Il potere, il diavolo, il proiettile fu deviato da una mano. In questo il Papa vide realizzarsi la profezia di Fatima enunciata dalla Vergine nel 1917. Non toglieva la libertà della storia, ma ne marcava i possibili esiti. Non era la previsione dell’inevitabile trionfo della morte e della violenza, ma l’indicazione di una strada per sconfiggerle: la penitenza, la preghiera, la consacrazione al suo Cuore, cioè al suo sì umilissimo all’Incarnazione. E la libertà dei milioni di martiri, ripetendo quel fiat che aveva salvato il Papa e il mondo. Il sangue dei martiri aveva affogato la morte. Non il suo, quello di Karol Wojtyla! Quello dei milioni di cristiani uccisi in odio a Cristo e alla carità! L’ultima parola sul secolo ateo non è stato morte o violenza ma misericordia.

Questa misericordia non è nostra, ci è donata, è una mano che devia il proiettile, che sconvolge chi era sicuro di portare a compimento il proprio dannato compito.

Giovanni Paolo lo disse a Fatima il 13 maggio del 2000. Oggi tutto questo ridice e rifà papa Francesco. Offrendo con il Giubileo straordinario la misericordia agli uomini e alle donne del nostro tempo.

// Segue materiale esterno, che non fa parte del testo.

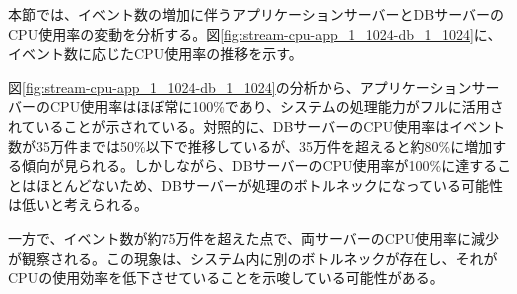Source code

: \documentclass[../../../../../../main]{subfiles}
\begin{document}
    \label{subsubsubsec:result-streaming-only-limit-cpu}

    本節では、イベント数の増加に伴うアプリケーションサーバーとDBサーバーのCPU使用率の変動を分析する。図\ref{fig:stream-cpu-app_1_1024-db_1_1024}に、イベント数に応じたCPU使用率の推移を示す。

    

    図\ref{fig:stream-cpu-app_1_1024-db_1_1024}の分析から、アプリケーションサーバーのCPU使用率はほぼ常に100\%であり、システムの処理能力がフルに活用されていることが示されている。対照的に、DBサーバーのCPU使用率はイベント数が35万件までは50\%以下で推移しているが、35万件を超えると約80\%に増加する傾向が見られる。しかしながら、DBサーバーのCPU使用率が100\%に達することはほとんどないため、DBサーバーが処理のボトルネックになっている可能性は低いと考えられる。

    一方で、イベント数が約75万件を超えた点で、両サーバーのCPU使用率に減少が観察される。この現象は、システム内に別のボトルネックが存在し、それがCPUの使用効率を低下させていることを示唆している可能性がある。
\end{document}

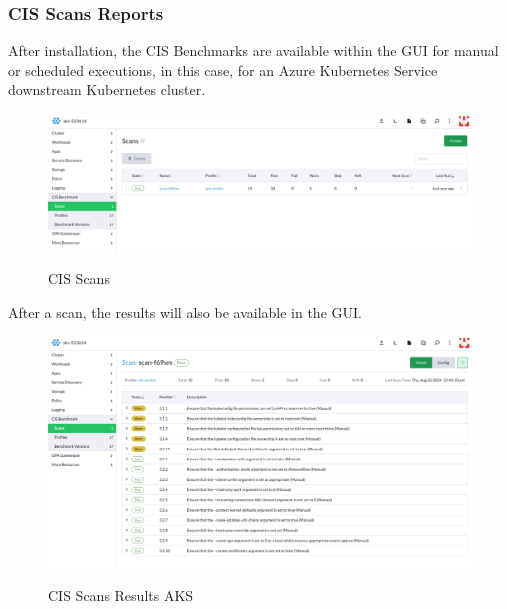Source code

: \subsubsection{CIS Scans Reports}

After installation, the CIS Benchmarks are available within the GUI for manual or scheduled executions, in this case, for an Azure Kubernetes Service downstream Kubernetes cluster.

\begin{figure}[H]
\centering
\caption {CIS Scans}
\includegraphics[width=\linewidth]{images/cis-scans-1.png}
\label{fig:cisScans}
\end{figure}

\pagebreak
After a scan, the results will also be available in the GUI.

\begin{figure}[H]
\centering
\caption {CIS Scans Results AKS}
\includegraphics[width=\linewidth]{images/cis-scans-2.png}
\label{fig:cisAKS}
\end{figure}

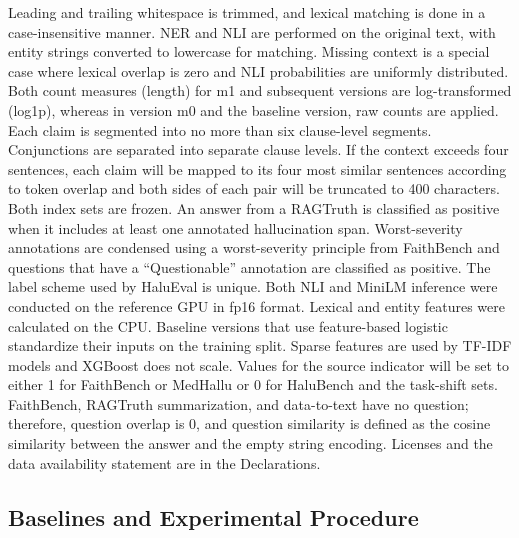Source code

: \documentclass[a4paper,fleqn]{cas-sc}
\begin{document}
Leading and trailing whitespace is trimmed, and lexical matching is done in a case-insensitive manner. NER and NLI are performed on the original text, with entity strings converted to lowercase for matching. Missing context is a special case where lexical overlap is zero and NLI probabilities are uniformly distributed. Both count measures (length) for m1 and subsequent versions are log-transformed (log1p), whereas in version m0 and the baseline version, raw counts are applied. Each claim is segmented into no more than six clause-level segments. Conjunctions are separated into separate clause levels. If the context exceeds four sentences, each claim will be mapped to its four most similar sentences according to token overlap and both sides of each pair will be truncated to 400 characters. Both index sets are frozen. An answer from a RAGTruth is classified as positive when it includes at least one annotated hallucination span. Worst-severity annotations are condensed using a worst-severity principle from FaithBench and questions that have a ``Questionable'' annotation are classified as positive. The label scheme used by HaluEval is unique. Both NLI and MiniLM inference were conducted on the reference GPU in fp16 format. Lexical and entity features were calculated on the CPU. Baseline versions that use feature-based logistic standardize their inputs on the training split. Sparse features are used by TF-IDF models and XGBoost does not scale. Values for the source indicator will be set to either 1 for FaithBench or MedHallu or 0 for HaluBench and the task-shift sets. FaithBench, RAGTruth summarization, and data-to-text have no question; therefore, question overlap is 0, and question similarity is defined as the cosine similarity between the answer and the empty string encoding. Licenses and the data availability statement are in the Declarations.

\subsection{Baselines and Experimental Procedure}
\end{document}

E dire che Boris era partito per scrivere un articolo sui giornali del 13 maggio scorso, dove i due grandi giornalisti moralisti del nostro tempo, Massimo Gramellini e Marco Travaglio, seduti su opposti troni pontifici, avevano però prodotto lo stesso titolo: “Pizza e Fico” (confrontare editoriale della Stampa e del Fatto quotidiano). Ma sì, misericordia anche per loro.